Stored data
[Start of section]

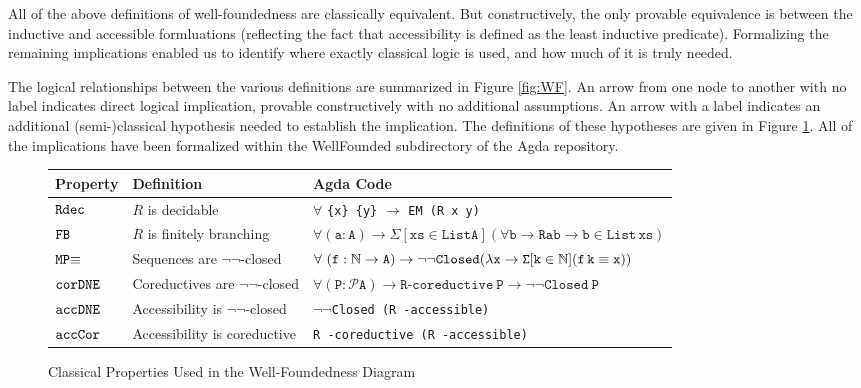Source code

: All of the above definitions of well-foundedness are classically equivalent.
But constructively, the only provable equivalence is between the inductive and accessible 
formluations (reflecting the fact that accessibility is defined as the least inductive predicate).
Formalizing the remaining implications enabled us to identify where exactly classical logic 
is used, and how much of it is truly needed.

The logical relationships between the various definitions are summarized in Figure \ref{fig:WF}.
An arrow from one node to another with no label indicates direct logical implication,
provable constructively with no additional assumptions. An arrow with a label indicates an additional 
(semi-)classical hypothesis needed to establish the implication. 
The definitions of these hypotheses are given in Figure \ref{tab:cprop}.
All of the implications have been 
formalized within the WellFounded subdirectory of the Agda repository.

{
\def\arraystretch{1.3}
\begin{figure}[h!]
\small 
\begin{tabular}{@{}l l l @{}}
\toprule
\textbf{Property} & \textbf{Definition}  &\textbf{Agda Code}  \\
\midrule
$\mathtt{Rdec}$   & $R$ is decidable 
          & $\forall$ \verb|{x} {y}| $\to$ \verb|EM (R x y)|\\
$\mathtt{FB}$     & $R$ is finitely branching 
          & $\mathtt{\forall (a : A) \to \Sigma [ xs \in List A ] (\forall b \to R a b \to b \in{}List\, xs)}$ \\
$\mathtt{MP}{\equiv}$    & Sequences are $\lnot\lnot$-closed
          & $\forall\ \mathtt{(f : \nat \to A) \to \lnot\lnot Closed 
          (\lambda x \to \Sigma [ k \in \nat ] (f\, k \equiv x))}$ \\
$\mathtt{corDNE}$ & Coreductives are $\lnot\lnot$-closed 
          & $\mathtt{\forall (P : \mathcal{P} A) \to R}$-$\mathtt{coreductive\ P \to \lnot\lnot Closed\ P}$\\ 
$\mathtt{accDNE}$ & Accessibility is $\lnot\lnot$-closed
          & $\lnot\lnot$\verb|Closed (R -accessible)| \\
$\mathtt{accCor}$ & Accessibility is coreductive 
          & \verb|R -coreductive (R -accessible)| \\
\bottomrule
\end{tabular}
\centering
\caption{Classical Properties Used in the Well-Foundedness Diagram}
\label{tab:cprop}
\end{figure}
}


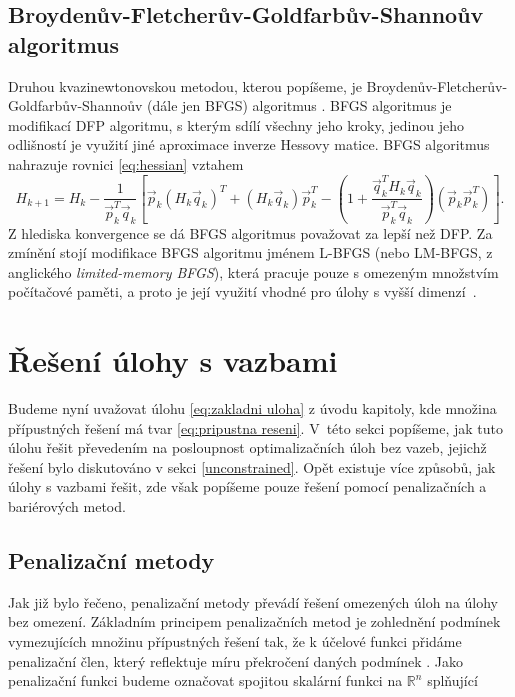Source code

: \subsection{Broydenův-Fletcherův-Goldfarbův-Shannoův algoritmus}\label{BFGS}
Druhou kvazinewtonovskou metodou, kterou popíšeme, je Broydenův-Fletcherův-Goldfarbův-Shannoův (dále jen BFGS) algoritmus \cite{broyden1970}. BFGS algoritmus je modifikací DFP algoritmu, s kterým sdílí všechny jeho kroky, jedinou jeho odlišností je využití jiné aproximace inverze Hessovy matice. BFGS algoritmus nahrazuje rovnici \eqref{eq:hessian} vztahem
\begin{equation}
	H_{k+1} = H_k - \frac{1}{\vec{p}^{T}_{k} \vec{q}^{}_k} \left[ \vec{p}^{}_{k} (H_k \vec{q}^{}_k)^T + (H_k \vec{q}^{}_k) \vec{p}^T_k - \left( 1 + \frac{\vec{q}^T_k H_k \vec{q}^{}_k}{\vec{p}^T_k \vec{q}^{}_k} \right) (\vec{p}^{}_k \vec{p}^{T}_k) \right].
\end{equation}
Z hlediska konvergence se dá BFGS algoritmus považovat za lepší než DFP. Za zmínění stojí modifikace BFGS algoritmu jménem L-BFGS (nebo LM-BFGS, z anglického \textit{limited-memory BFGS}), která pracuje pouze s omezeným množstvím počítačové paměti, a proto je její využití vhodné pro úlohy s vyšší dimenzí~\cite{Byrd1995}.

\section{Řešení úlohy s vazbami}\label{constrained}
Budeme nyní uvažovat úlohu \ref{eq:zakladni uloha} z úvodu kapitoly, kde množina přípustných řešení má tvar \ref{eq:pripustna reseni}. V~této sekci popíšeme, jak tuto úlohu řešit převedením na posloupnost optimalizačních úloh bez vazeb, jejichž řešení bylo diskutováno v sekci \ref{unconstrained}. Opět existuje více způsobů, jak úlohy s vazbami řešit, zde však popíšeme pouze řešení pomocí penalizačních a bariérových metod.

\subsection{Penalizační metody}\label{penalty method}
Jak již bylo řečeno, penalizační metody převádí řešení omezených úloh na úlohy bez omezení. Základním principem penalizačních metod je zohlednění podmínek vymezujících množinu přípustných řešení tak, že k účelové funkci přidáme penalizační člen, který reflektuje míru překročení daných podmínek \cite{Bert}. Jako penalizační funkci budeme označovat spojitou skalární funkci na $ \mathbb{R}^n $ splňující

[End of section]

◆ **REQUIRED ACTION**: Find the lines above that contain "pouze" and give their count, with nothing added.

◆ **YOUR SOLUTION**: 2